The LEAD MSTP award will allow the MD-PhD program to increase its annual cohort of accepted students from five to six, Dr. Mott said.

”This sounds like a small change, but over an eight-year program, it will increase our size to about 48 students. It also allows us to have additional support, not just through the NIH, but also through UNMC Graduate Studies, which has committed to supporting students during their graduate training based on this award.”

Dr. Mott expects the award will strengthen program recruitment, especially since grant reviewers pointed out the robust nature of the peer mentorship and scholarly community in the UNMC program.

UNMC College of Medicine Dean Bradley Britigan, MD, said the MD-PhD program is a source of pride for the college.

“From its inception, the MD-PhD program has nurtured physician scientists who have gone on to achieve great things,” Dr. Britigan said. “This new grant will allow it to grow even stronger.”

The large number of trainees with rural backgrounds grew organically, Dr. Mott said.

“This is not something that we select for in our admissions,” he said. “It’s more that the potential applicants are selecting for us. Our participating faculty, we’re about 40% who have either a rural upbringing or their clinic or their research have particular focus on rural communities. That provides an understanding, a shared background, a support system and a recognition of the value the students bring in. They may self-select into the program because of that.”

Dr. Mott credited his predecessors, Debra Romberger, MD, and Shelley Smith, PhD, for building the strong program, and thanked Dr. Britigan and Dele Davies, MD, the senior vice chancellor of academic affairs and dean of UNMC Graduate Studies, for their support.

Dr. Davies called the award “a national badge of excellence and a testament to the many years of hard work and foundation that has been laid by the dedicated faculty and leadership of the program in the college of medicine and the graduate studies program. 

“This partnership has enabled our MD-PhD program to become recognized as among the very best in the country, based on the outcomes of our students and time to degree completion.”

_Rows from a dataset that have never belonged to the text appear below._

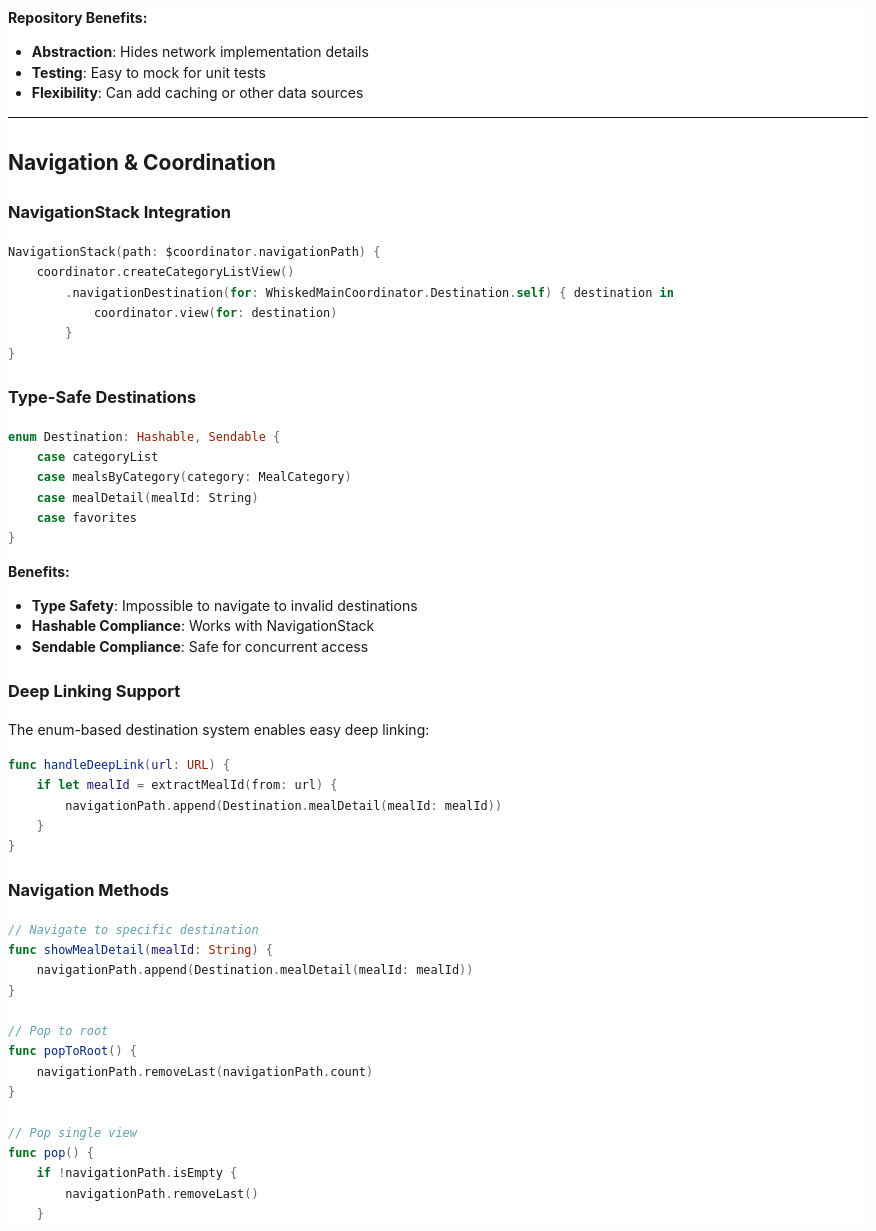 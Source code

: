 
**Repository Benefits:**
- **Abstraction**: Hides network implementation details
- **Testing**: Easy to mock for unit tests
- **Flexibility**: Can add caching or other data sources

---

## Navigation & Coordination

### NavigationStack Integration

```swift
NavigationStack(path: $coordinator.navigationPath) {
    coordinator.createCategoryListView()
        .navigationDestination(for: WhiskedMainCoordinator.Destination.self) { destination in
            coordinator.view(for: destination)
        }
}
```

### Type-Safe Destinations

```swift
enum Destination: Hashable, Sendable {
    case categoryList
    case mealsByCategory(category: MealCategory)
    case mealDetail(mealId: String)
    case favorites
}
```

**Benefits:**
- **Type Safety**: Impossible to navigate to invalid destinations
- **Hashable Compliance**: Works with NavigationStack
- **Sendable Compliance**: Safe for concurrent access

### Deep Linking Support

The enum-based destination system enables easy deep linking:

```swift
func handleDeepLink(url: URL) {
    if let mealId = extractMealId(from: url) {
        navigationPath.append(Destination.mealDetail(mealId: mealId))
    }
}
```

### Navigation Methods

```swift
// Navigate to specific destination
func showMealDetail(mealId: String) {
    navigationPath.append(Destination.mealDetail(mealId: mealId))
}

// Pop to root
func popToRoot() {
    navigationPath.removeLast(navigationPath.count)
}

// Pop single view
func pop() {
    if !navigationPath.isEmpty {
        navigationPath.removeLast()
    }
```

Dr. Davies congratulated Dr. Mott and his team, as well as his predecessors, for “their concerted and relentless effort to make this training grant a reality. This institutional training grant adds to the growing strength of UNMC’s training programs dedicated to critical areas of research emphasis that will continue to help attract and train the next generation of scientists who will answer and solve the most pressing questions in health for generations to come.”

“The institutional support has been excellent across the board from the beginning of the program,” Dr. Mott said. “The integration between medicine and graduate studies facilitates the students’ growth as physician scientists, not sometimes a physician and sometimes a scientist. And that integration was a strength as we competed with other institutions for these funds.”